Task to complete - Of all the entries below, retype only the lines from the one with "Ora come ora, esistono" through the one with "Esistono alcune tecniche", exactly as they appear.
[Opening The data section]
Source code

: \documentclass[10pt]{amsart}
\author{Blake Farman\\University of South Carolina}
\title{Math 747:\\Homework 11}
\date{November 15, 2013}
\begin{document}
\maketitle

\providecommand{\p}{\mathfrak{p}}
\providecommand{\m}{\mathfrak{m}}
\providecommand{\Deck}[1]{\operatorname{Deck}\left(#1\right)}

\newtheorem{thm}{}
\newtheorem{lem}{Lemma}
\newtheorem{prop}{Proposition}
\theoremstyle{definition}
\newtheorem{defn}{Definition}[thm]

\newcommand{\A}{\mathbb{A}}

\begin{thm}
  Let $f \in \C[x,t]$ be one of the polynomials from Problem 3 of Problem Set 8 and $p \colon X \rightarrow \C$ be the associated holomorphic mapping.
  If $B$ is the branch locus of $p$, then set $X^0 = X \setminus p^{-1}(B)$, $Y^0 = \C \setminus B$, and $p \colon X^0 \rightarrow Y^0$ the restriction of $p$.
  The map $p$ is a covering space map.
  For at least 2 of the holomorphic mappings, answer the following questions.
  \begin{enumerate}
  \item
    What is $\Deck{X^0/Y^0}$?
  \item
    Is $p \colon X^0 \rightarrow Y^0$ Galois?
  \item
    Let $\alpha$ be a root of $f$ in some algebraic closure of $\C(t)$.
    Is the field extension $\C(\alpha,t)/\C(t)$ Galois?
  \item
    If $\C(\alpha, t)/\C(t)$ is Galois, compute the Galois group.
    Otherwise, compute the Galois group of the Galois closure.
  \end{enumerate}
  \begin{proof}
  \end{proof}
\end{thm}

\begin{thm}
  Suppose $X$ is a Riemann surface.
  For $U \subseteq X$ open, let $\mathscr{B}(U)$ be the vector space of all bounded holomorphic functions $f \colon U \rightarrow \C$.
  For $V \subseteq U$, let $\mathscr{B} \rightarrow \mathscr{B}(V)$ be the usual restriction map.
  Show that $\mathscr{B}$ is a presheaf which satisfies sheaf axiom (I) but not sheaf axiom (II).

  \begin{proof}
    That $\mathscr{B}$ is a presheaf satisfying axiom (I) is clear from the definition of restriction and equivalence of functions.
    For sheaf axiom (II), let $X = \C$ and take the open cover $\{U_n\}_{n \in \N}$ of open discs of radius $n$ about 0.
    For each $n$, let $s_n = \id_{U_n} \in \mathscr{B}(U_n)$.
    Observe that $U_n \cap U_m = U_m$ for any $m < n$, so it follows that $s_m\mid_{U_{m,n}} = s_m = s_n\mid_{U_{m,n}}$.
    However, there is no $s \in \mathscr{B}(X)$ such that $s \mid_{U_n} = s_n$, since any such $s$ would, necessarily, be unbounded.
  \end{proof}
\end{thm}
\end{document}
[Closing The data section]
[Opening The data section]
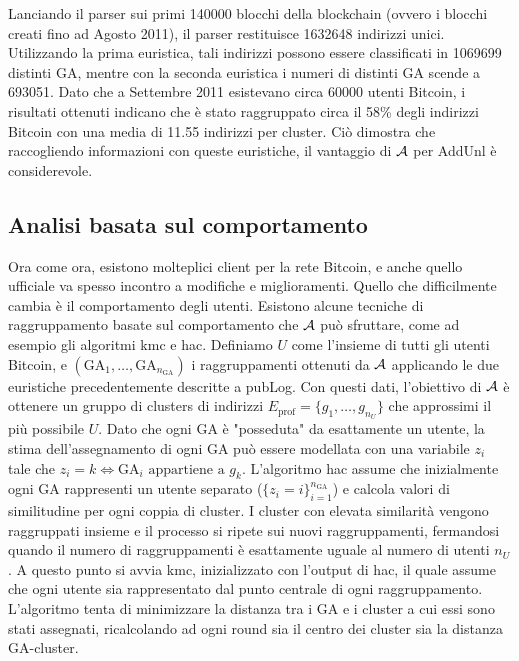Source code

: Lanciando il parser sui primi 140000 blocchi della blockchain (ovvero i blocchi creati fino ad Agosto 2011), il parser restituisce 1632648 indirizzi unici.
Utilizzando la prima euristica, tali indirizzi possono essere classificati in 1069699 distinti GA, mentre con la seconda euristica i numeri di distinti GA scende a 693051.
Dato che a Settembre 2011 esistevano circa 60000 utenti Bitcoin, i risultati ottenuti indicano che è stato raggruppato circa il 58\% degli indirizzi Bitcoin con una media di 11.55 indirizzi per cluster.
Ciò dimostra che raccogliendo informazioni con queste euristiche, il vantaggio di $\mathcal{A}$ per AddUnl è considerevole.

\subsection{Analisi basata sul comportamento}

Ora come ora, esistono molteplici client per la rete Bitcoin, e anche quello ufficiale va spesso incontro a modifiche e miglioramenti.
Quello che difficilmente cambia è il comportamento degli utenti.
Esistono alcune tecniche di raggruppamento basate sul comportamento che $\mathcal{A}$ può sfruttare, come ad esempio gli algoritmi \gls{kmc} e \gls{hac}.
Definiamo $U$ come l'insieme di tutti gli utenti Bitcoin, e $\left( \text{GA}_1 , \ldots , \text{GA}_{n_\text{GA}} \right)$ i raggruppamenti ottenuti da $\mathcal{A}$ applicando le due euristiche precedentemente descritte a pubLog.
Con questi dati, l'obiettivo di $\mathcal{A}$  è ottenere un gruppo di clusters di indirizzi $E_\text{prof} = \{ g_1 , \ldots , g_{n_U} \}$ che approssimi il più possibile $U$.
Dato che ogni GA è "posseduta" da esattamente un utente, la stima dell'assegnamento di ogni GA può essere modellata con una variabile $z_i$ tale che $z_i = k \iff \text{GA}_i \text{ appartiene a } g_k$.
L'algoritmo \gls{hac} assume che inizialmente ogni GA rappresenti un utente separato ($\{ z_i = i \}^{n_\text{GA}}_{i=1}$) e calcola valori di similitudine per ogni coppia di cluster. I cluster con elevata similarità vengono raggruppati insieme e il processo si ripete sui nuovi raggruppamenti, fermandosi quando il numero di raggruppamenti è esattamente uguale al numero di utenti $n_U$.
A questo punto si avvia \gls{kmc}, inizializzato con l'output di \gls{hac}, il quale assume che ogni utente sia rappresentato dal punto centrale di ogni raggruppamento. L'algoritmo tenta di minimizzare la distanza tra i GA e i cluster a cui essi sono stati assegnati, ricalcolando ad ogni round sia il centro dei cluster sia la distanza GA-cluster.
[Closing The data section]
[Opening The data section]
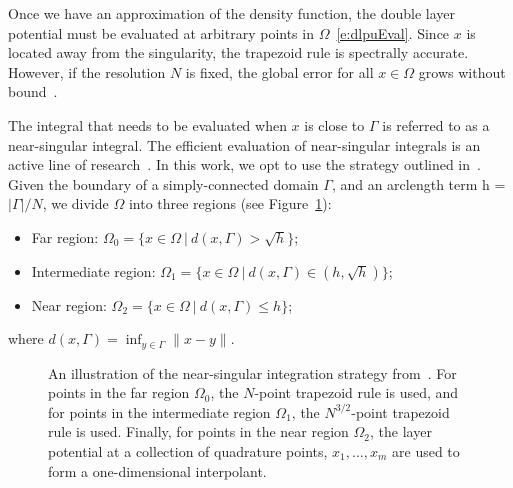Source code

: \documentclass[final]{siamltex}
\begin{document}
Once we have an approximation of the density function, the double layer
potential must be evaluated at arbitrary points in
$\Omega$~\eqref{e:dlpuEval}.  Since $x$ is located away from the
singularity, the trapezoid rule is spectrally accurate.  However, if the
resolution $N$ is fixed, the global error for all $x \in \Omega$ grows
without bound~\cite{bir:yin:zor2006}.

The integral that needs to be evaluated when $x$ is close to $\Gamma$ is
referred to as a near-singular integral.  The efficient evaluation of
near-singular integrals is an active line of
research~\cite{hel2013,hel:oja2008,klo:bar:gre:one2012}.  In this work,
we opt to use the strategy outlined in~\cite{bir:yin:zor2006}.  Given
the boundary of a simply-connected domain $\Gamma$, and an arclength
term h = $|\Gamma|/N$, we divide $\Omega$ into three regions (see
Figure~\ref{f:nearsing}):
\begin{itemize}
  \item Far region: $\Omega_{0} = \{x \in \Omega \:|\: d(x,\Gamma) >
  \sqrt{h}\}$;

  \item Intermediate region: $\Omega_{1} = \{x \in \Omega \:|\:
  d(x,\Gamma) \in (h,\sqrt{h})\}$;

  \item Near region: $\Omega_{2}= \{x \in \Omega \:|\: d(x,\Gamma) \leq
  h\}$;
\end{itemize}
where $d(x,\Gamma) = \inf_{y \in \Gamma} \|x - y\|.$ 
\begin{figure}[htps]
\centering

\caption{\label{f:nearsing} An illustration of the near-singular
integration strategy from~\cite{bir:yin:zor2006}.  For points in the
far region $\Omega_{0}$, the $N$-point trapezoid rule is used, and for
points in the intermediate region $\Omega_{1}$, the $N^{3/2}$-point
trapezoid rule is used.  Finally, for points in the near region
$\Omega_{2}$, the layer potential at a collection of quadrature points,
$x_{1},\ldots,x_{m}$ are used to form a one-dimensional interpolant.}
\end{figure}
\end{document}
[Closing The data section]
Finished exercise -
Ora come ora, esistono molteplici client per la rete Bitcoin, e anche quello ufficiale va spesso incontro a modifiche e miglioramenti.
Quello che difficilmente cambia è il comportamento degli utenti.
Esistono alcune tecniche di raggruppamento basate sul comportamento che $\mathcal{A}$ può sfruttare, come ad esempio gli algoritmi \gls{kmc} e \gls{hac}.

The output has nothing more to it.